Extracted records

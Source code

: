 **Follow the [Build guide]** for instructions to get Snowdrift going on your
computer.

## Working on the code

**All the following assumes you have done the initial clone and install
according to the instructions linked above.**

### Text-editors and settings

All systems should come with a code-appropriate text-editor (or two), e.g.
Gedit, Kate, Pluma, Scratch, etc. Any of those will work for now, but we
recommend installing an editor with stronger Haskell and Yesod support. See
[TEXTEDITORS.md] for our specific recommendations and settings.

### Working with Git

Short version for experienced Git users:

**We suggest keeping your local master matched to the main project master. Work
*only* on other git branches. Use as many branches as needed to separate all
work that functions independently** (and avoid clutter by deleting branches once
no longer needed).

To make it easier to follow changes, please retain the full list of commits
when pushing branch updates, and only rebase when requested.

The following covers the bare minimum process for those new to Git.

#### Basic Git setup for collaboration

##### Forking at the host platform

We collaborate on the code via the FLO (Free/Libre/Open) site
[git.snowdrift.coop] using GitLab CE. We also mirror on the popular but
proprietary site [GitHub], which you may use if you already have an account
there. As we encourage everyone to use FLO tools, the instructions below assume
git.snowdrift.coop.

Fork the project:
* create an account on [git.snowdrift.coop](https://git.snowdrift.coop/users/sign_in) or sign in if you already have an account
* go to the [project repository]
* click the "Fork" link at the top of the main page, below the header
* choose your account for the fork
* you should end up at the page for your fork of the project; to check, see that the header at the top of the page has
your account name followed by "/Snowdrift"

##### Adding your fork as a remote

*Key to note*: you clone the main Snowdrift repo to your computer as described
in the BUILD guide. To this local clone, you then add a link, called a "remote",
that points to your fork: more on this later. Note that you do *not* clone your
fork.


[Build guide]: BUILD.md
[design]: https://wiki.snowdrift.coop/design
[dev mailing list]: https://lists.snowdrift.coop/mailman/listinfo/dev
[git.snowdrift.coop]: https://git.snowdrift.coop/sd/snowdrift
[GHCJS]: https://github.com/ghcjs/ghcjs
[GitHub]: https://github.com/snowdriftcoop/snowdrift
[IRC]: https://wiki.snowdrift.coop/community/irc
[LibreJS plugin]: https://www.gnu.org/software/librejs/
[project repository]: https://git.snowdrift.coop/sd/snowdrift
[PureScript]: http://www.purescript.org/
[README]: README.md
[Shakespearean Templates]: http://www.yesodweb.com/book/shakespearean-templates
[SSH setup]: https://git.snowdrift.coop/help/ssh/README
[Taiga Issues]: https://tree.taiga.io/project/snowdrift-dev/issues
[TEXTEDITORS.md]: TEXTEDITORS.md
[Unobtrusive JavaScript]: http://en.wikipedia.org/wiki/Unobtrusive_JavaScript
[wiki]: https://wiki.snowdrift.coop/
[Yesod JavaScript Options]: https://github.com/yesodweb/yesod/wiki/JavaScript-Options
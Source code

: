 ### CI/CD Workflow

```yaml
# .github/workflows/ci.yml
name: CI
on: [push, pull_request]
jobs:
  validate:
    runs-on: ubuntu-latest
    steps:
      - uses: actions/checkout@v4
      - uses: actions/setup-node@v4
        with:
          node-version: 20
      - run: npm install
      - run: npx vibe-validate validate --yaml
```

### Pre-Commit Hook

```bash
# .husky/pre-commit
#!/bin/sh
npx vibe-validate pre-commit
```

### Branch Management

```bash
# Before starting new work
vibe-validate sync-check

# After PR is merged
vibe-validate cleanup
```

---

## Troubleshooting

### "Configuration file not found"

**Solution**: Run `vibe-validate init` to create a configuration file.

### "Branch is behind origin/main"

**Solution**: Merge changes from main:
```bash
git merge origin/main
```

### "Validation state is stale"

§ **Work instruction**:
Identify every line above with the string "node" in it. Copy those lines.

§ **Reply**:
      - uses: actions/setup-node@v4
          node-version: 20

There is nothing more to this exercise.